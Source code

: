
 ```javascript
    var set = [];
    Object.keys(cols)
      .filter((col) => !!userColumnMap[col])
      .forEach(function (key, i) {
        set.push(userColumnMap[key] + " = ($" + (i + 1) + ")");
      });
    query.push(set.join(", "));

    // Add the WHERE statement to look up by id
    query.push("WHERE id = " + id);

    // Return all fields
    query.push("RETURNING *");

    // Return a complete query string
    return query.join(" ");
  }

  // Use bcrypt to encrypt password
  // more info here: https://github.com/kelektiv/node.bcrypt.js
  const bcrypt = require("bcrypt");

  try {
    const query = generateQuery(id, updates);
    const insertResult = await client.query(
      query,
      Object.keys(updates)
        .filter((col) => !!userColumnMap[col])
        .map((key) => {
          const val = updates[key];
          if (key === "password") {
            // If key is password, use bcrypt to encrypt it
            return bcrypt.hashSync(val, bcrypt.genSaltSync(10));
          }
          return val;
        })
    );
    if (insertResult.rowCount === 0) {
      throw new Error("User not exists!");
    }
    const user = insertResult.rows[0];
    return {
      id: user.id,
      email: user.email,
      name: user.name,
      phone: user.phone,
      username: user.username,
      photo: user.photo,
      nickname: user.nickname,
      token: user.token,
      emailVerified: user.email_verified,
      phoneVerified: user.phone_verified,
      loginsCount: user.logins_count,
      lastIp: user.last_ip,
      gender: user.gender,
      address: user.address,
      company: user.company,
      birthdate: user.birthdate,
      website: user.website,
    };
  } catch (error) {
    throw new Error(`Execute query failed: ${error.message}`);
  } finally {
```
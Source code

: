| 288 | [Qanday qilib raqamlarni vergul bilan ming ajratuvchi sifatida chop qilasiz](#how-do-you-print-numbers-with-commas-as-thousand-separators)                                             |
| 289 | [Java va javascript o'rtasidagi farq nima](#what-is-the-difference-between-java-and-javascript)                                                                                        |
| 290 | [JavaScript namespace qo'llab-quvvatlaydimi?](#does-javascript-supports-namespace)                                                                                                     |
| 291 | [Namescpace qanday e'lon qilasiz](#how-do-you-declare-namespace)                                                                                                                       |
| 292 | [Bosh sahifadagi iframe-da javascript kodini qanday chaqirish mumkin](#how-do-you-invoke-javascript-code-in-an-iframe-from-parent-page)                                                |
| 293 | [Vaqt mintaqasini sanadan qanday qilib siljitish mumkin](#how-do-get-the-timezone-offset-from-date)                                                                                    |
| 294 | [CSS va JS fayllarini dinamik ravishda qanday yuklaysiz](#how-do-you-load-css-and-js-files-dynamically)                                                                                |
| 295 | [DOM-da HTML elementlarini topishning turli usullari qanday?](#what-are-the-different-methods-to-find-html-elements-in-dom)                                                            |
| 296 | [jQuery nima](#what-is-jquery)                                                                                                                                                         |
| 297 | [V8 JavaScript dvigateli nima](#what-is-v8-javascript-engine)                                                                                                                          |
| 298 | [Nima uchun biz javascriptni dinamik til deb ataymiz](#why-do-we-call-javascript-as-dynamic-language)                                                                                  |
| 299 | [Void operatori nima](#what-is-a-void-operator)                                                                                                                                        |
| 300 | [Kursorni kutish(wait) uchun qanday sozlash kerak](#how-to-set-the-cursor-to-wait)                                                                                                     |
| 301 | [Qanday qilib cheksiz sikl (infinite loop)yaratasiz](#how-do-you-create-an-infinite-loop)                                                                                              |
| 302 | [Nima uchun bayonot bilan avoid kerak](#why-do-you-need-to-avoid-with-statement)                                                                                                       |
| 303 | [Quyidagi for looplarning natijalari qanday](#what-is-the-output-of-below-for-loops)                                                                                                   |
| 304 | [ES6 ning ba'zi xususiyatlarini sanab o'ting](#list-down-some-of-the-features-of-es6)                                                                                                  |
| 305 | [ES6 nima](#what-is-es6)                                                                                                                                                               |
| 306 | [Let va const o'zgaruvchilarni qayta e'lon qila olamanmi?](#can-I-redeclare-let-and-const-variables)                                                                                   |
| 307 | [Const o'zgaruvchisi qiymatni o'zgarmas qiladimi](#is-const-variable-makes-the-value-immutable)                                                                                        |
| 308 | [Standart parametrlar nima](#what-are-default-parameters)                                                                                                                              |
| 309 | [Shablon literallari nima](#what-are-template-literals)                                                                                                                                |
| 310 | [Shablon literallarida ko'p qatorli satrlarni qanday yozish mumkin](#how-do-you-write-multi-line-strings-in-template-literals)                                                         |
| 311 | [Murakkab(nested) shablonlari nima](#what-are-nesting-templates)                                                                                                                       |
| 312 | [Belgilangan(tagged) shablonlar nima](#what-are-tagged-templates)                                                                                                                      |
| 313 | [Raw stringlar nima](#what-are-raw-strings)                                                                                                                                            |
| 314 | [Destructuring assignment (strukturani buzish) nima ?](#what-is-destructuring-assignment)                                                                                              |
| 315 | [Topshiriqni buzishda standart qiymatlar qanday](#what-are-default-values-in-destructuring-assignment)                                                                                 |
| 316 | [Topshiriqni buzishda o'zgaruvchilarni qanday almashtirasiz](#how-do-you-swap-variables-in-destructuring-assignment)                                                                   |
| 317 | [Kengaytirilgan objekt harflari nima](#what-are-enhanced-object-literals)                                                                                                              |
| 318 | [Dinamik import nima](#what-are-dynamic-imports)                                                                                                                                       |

### Required action
Some lines above hold the word "push". Copy all of them.

### The answer
        set.push(userColumnMap[key] + " = ($" + (i + 1) + ")");
    query.push(set.join(", "));
    query.push("WHERE id = " + id);
    query.push("RETURNING *");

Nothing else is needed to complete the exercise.